Aux États-Unis, les entreprises de téléphonie traditionnelles, telle Verizon, ont compris. Elles ont commencé à installer directement chez leurs clients de la fibre optique, le nec plus ultra des conduits filaires. En Corée, les clients sont presque tous équipés de fibres optiques. Au Japon, on est également très avancé.

«Alors qu'aux États-Unis, les entreprises de télécommunications mettent de la fibre optique chez les abonnés, au Québec, Bell n'a pas mis une seule ligne chez les consommateurs résidentiels», dit Jean-Guy Rens.

Pour Iain Grant, la fibre optique «est la seule façon pour les compagnies de téléphone comme Bell de battre les câblodistributeurs». La fibre optique permettrait d'atteindre aisément une vitesse de 100 mégabits par seconde (mbps) sur l'internet, 30 fois la vitesse actuelle.

Ce n'est qu'avec un tel équipement que les abonnés pourraient avoir de la vidéo sur demande de grande qualité, soumet M. Rens. «Les câblodistributeurs ne pourraient plus concurrencer», dit-il.

Le hic, c'est que l'installation de fibres optiques chez le client coûte très cher. Pour chaque maison, il faudrait investir entre 1000$ et 2000$. «Ce ne serait pas difficile pour Bell de dépenser 10 milliards de dollars», soutient M. Grant.

Autrement dit, c'est un investissement capital, qui doit être étalé sur plusieurs années afin d'amortir les coûts. «Il faut un propriétaire pour décider de tels enjeux, pas un gestionnaire», dit Iain Grant.

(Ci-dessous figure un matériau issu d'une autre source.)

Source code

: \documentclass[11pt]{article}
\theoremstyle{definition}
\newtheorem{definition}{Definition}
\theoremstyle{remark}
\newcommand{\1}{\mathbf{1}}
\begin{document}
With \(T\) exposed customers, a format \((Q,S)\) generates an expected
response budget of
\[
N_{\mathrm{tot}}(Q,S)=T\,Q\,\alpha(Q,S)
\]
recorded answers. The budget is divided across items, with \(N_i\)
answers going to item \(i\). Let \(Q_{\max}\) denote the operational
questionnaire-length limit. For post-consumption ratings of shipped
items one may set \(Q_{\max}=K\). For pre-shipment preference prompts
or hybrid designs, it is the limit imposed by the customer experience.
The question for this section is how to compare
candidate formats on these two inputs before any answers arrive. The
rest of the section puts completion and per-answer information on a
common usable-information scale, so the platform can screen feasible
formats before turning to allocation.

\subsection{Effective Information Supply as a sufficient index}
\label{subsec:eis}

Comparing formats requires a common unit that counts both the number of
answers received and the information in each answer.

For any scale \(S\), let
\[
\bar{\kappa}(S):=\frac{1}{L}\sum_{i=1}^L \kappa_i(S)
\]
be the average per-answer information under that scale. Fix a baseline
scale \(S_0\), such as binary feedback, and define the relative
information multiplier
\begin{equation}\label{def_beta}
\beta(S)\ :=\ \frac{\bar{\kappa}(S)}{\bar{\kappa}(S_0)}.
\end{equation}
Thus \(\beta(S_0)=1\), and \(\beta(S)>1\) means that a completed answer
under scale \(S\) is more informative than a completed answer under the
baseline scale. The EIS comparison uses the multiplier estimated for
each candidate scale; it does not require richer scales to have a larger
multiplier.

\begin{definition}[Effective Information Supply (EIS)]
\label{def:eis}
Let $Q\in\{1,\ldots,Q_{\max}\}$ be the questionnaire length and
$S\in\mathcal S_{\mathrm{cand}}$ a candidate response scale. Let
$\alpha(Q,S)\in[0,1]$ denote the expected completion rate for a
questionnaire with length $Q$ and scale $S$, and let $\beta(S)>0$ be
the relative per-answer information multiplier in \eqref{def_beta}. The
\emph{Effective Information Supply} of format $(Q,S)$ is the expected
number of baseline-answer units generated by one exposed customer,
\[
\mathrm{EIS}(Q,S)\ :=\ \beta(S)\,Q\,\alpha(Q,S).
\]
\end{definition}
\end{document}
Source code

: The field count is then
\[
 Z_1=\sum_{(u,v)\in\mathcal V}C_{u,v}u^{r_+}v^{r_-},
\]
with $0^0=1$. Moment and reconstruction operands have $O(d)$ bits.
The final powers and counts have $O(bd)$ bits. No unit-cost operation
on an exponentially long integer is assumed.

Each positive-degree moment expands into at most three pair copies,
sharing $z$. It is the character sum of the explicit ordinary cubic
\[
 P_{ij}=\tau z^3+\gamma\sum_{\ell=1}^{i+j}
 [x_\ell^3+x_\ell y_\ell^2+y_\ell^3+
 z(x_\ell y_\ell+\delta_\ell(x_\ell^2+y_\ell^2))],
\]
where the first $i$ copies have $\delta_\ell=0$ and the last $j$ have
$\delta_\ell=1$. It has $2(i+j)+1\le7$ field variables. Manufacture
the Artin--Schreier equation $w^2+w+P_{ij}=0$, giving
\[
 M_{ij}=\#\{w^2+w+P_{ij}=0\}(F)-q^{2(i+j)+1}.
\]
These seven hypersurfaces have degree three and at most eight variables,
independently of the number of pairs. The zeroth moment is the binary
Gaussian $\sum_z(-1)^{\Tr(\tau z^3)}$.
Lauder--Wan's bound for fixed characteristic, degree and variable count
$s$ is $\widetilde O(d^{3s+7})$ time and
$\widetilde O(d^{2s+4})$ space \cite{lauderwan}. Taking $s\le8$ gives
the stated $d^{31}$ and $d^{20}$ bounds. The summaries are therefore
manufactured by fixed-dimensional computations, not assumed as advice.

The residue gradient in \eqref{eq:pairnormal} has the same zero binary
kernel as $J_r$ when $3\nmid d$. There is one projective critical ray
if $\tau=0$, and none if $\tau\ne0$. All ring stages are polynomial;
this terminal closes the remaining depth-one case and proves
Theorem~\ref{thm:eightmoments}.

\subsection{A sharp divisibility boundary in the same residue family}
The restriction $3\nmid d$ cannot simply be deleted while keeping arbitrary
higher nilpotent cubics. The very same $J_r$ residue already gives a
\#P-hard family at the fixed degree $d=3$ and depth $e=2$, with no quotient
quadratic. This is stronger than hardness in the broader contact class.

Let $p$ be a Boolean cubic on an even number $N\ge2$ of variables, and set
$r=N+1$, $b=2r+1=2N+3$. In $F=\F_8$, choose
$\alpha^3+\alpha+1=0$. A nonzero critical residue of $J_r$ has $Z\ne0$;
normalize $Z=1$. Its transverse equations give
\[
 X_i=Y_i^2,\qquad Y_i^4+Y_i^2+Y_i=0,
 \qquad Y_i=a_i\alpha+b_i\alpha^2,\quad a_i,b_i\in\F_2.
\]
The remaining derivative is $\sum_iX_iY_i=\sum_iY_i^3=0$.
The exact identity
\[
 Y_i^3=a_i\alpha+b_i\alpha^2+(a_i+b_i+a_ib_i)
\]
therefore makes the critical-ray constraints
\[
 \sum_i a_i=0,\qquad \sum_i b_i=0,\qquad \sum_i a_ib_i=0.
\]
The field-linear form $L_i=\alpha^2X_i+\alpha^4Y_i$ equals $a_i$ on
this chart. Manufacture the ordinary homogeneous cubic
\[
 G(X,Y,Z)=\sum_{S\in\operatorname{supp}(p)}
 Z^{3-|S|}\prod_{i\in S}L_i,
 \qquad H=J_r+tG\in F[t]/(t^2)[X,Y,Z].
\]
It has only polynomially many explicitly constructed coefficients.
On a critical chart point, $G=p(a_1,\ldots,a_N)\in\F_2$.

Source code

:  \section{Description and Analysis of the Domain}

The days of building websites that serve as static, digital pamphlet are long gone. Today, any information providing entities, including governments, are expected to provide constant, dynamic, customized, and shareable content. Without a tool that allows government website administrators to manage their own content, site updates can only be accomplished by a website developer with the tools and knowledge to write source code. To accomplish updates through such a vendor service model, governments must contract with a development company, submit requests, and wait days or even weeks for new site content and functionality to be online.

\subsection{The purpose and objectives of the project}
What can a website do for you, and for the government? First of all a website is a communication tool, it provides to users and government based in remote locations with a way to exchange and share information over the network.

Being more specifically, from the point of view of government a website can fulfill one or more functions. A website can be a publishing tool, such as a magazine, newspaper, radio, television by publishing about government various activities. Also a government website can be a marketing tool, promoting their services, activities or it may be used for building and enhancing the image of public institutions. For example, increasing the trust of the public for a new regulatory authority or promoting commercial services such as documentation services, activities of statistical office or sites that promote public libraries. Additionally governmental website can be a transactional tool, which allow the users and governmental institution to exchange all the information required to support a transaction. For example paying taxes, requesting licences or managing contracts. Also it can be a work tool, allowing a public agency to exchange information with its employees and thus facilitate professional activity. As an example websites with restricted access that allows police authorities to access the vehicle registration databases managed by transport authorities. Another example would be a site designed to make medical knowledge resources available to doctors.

Greg McDonald, de la Financière Banque Nationale, abonde dans le même sens. Certes, l'analyste ne fait pas de critiques virulentes de la gestion des affaires courantes de Bell ces dernières années. La direction de l'entreprise, dit-il, a dû composer avec un déclin inexorable de sa vache à lait - le téléphone filaire - et une compression des coûts.

Cependant, il croit lui aussi que «Bell a sous-investi dans les secteurs en croissance» que sont l'internet et le téléphone sans fil.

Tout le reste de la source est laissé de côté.